» **DATA SHOWN**

'''

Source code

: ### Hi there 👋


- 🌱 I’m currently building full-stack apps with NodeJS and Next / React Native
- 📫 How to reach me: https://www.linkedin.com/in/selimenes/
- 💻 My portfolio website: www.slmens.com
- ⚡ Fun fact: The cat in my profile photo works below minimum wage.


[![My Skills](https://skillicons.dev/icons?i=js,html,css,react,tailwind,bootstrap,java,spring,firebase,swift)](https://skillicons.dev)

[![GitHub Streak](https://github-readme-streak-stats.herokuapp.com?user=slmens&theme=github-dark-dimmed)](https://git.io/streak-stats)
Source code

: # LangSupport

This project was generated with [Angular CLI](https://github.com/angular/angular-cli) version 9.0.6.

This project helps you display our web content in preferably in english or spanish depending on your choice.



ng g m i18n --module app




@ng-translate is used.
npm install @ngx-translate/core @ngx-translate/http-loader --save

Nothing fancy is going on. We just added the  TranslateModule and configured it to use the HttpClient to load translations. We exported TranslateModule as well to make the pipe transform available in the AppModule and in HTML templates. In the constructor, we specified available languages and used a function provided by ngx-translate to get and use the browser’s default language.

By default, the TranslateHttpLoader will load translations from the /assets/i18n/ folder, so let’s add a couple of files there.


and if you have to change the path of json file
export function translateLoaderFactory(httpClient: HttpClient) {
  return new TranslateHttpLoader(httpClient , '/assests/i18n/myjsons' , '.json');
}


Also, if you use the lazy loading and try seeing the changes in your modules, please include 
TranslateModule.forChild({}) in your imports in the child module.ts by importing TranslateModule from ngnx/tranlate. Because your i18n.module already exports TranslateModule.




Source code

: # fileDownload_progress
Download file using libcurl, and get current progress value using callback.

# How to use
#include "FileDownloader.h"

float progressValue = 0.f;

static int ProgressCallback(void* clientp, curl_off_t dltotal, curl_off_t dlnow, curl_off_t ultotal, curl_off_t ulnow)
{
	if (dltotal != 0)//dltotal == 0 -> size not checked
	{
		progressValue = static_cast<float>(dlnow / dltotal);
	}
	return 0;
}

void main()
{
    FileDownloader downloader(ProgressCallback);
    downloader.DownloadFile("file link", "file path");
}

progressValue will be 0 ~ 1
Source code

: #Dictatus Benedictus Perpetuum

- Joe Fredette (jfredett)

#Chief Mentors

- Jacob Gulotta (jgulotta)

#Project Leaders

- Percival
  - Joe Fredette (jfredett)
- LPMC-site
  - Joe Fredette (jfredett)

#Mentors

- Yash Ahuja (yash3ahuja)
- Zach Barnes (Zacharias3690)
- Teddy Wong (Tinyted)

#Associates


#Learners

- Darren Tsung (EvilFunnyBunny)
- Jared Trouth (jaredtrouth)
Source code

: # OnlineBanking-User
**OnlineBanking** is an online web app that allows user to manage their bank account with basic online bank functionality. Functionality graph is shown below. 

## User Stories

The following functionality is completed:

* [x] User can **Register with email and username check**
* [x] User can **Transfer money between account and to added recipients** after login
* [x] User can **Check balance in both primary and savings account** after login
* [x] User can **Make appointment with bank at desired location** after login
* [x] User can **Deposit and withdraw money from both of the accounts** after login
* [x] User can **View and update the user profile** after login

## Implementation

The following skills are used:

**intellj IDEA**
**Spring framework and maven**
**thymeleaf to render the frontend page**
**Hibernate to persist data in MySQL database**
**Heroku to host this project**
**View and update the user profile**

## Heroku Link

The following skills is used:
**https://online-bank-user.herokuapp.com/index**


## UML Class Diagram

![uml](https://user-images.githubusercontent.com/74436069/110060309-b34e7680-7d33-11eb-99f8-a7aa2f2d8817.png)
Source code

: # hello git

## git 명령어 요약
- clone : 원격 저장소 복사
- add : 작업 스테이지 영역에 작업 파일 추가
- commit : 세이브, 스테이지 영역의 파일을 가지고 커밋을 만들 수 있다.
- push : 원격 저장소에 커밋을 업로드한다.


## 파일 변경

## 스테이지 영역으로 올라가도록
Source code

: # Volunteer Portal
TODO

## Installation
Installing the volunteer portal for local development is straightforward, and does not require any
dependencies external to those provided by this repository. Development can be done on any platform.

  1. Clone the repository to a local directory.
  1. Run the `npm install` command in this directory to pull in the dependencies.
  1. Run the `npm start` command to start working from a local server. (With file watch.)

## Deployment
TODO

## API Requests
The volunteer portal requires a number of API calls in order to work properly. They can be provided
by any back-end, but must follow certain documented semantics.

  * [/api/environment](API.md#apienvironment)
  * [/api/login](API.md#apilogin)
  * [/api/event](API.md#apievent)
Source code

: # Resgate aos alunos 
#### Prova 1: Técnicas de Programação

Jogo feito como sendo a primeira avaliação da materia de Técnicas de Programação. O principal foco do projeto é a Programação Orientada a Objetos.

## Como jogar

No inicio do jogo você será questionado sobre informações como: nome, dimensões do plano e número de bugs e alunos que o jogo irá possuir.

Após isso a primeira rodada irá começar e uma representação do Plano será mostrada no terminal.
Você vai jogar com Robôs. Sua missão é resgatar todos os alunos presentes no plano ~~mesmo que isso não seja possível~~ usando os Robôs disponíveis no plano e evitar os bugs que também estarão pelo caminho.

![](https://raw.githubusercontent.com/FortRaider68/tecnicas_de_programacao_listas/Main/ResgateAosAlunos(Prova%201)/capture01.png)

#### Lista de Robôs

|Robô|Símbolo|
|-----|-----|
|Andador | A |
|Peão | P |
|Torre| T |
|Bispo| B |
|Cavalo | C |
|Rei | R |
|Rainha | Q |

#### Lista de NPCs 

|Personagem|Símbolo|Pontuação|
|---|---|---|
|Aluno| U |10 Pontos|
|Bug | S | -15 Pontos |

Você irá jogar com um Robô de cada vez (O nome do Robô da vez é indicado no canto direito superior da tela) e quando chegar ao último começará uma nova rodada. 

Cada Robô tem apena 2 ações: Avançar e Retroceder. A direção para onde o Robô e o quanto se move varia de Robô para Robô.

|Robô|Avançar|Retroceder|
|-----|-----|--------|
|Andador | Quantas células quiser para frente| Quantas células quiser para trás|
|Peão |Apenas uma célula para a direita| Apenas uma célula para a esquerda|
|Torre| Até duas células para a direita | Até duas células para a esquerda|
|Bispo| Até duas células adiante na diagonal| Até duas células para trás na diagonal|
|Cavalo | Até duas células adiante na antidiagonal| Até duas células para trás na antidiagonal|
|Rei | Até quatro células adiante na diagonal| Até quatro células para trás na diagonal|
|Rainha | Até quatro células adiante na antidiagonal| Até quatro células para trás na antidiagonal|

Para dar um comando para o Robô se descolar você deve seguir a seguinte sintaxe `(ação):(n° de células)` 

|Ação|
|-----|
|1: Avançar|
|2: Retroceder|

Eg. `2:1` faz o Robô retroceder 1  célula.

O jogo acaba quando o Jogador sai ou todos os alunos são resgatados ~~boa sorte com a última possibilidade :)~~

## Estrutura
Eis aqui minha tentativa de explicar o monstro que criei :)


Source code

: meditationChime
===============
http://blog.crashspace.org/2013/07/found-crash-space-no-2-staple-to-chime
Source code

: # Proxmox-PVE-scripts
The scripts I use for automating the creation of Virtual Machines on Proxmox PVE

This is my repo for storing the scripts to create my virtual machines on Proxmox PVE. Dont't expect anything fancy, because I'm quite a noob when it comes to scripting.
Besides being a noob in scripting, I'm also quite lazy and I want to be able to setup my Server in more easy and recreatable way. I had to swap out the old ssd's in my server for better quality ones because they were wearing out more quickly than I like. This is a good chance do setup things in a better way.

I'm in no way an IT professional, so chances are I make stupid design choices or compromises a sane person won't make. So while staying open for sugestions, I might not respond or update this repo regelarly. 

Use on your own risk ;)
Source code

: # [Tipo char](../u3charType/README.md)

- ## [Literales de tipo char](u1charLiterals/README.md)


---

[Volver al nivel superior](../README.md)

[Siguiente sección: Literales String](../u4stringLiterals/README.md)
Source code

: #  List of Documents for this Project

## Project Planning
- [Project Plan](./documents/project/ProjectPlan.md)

'''

» **DESCRIPTION OF THE TASK**
Nothing but the lines from the top of the entries above through the line with "- ⚡ Fun fact: The" should be set down, each exactly as written.

» **OUTPUT OF THE EXERCISE**
Source code

: ### Hi there 👋


- 🌱 I’m currently building full-stack apps with NodeJS and Next / React Native
- 📫 How to reach me: https://www.linkedin.com/in/selimenes/
- 💻 My portfolio website: www.slmens.com
- ⚡ Fun fact: The cat in my profile photo works below minimum wage.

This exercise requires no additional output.